Quando os olhos cantam e o pensar descreve

“Eu confio que a leitura da poesia pode nos conduzir a verdades tão altas quanto a ciência” Foi o que ele disse, do alto de seus olhos sóbrios e de seu sorriso cúmplice e contido, agora mais freqüente do que lhe é normal. E disse com sua sinceridade crua e exposta, como se fosse um ardor dolorido que o impelisse a tal, embora de um jeito tão lúcido que me transtornou a retidão do pensamento – ele, que diz nunca ter sido tocado pela epifania da verdade, crê no poético como o transpor da brevidade ilusória, e isso ma traz rebuliços de alma. Com sua postura séria, própria de um grande homem transtornado pelo mundo bruto, demonstra sua simpatia por mim de um modo secreto, confidencial: com um leve pender de cabeça, a mão na cintura e um olhar que guarda em si o sorriso ao mesmo tempo acanhado e desbravador das mentes constantemente aflitas. Não sei até que ponto isso é verdade, mas é assim que imagino. Eu o entendo dentro do que ele é em minha concepção, e por isso lhe respondo os gestos de simpatia com meu sorriso mais sincero e com o brilho mais longínquo que consigo trazer à tona em meus olhos. Acho também, de acordo com minha narrativa sobre ele, que temos muito em comum: o desejo e o medo da solidão, a dor e o receio de sentir, o desconcerto em relação à realidade. Na verdade somos exatamente como ele definia o eu lírico da poesia do Drummond: sujeito da solidão povoada, no meio da rua e com uma pedra no meio do caminho; somos do finito e da matéria.
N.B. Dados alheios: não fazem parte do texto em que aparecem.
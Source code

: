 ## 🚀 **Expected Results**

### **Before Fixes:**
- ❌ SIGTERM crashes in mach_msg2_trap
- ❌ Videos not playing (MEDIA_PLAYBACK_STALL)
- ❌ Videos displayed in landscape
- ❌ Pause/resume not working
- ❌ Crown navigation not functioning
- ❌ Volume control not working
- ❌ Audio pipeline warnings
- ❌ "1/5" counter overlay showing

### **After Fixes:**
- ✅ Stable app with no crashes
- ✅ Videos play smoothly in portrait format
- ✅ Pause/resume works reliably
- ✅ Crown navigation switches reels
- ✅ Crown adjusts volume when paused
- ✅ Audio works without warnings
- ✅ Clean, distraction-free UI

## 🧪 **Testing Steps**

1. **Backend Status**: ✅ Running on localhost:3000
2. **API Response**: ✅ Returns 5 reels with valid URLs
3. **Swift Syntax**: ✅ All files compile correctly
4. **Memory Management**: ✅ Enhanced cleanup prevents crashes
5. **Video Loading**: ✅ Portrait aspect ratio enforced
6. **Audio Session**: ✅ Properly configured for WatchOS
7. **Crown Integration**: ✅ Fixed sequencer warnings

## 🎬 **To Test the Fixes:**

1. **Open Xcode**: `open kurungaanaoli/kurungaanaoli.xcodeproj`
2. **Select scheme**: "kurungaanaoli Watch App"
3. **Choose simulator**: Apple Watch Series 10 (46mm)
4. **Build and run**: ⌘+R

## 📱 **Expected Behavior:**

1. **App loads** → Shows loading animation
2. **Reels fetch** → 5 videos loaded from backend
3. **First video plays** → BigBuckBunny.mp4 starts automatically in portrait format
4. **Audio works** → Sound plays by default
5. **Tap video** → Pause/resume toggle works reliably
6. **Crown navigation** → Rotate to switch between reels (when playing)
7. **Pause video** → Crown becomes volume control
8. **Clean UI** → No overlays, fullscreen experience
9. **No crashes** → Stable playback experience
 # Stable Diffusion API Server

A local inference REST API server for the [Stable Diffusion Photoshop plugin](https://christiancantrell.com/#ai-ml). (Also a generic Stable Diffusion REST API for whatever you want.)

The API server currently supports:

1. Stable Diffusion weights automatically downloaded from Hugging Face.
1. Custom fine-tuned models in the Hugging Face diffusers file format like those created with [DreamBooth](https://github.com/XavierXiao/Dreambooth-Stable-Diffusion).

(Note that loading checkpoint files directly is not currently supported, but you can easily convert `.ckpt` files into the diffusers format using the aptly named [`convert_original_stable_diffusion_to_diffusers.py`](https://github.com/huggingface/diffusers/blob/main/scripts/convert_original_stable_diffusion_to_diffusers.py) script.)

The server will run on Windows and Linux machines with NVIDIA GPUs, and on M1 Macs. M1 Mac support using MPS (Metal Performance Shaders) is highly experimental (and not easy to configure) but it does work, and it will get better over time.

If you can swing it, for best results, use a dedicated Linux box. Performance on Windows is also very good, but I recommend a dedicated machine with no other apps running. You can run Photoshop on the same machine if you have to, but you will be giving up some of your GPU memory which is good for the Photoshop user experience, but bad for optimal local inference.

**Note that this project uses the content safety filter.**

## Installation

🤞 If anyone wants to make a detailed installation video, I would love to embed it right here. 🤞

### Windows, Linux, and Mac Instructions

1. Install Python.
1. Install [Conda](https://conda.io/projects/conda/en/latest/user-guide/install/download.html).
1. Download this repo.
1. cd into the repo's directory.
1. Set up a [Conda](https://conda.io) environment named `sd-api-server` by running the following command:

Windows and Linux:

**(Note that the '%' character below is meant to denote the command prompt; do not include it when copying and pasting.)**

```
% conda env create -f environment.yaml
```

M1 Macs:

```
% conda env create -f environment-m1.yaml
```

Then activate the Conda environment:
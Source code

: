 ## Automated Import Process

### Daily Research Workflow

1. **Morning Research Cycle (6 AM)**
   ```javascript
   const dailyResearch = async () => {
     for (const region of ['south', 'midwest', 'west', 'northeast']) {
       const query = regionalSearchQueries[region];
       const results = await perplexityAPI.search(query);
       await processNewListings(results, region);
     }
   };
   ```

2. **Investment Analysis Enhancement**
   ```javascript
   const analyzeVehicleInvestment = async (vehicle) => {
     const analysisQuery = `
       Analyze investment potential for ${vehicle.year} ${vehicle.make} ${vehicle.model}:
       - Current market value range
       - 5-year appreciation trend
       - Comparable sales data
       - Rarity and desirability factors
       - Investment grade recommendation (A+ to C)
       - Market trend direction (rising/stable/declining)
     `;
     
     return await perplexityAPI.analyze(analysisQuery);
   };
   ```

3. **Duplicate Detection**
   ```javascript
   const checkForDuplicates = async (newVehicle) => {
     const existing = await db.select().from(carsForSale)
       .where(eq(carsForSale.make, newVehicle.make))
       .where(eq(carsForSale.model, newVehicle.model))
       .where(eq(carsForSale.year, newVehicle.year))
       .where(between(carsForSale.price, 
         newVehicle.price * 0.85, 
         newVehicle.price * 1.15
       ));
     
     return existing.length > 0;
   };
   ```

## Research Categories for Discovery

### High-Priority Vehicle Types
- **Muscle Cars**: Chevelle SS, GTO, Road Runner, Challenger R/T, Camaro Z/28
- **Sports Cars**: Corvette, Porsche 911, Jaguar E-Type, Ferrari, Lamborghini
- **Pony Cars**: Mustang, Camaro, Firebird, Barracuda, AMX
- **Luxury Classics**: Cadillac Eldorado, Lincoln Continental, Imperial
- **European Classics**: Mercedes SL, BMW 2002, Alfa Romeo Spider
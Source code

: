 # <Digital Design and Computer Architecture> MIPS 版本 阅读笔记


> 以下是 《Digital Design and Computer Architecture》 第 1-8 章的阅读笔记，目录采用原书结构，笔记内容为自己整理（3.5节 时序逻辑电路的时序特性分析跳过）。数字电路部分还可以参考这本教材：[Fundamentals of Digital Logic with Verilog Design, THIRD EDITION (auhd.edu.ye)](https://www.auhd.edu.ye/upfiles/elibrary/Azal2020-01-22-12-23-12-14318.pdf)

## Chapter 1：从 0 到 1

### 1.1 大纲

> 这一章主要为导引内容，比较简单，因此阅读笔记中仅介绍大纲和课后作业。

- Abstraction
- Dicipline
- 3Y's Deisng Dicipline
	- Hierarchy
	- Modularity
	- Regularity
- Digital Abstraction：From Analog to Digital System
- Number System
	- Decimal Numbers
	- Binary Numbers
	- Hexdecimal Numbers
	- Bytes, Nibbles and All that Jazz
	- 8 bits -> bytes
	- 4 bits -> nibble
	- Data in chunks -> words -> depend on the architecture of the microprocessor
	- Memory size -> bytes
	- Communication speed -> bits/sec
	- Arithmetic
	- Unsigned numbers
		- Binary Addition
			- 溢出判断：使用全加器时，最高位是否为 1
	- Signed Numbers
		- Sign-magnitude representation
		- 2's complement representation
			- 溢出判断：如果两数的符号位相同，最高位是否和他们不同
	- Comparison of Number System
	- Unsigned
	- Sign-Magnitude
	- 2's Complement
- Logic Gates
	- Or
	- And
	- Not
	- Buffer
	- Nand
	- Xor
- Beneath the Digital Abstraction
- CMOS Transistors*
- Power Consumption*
Creio sinceramente que somos assim, mas não explico. Pessoas como nós simplesmente se reconhecem, como o refrão de uma música:
“não quero ser triste como o poeta que envelhece lendo maiakóvski na loja de conveniência não quero ser alegre como o cão que sai a passear com o seu dono alegre sob o sol de domingo nem quero ser estanque como quem constrói estradas e não anda quero no escurocomo um cego tatear estrelas distraídas amoras silvestres no passeio público amores secretos debaixo dos guarda-chuvas tempestades que não param pára-raios quem não tem” (“Minha casa”, Zeca Baleiro)

Comentários

Anônimo disse…
Concordo com a sua descrição. Acho que nos compactuamos com essa concepção de mundo que tão bem o Drumond soube externar, a falta de respostas a incopletude do sujeito, tão pequeno diante do mundo. Eu aprendi a gostar da pessoa referida quando tive essa mesma percepção que vc.
D ... disse…
ah...tia, não me faça chorar.
só não vou dizer que me identifico pq sempre que faço isso, acabo achando que é pretensão demais ficar me comparando a uma das pessoas mais lindas desse mundo...eu, tão sem graça...
Thalita disse…
que letra bonita!

caramba, Lu, acho que você escreve tão bem, tãão bem. Esse ser que você descreveu se transformou num personagem digno de uma grande romance. :)
quando eu entro aqui e vejo que tem post novo ressoa na minha cabeça um 'oba!' todo animado.
Sinayoma disse…
Nossa, adoro como vc escreve, como descreve as situações e personagens.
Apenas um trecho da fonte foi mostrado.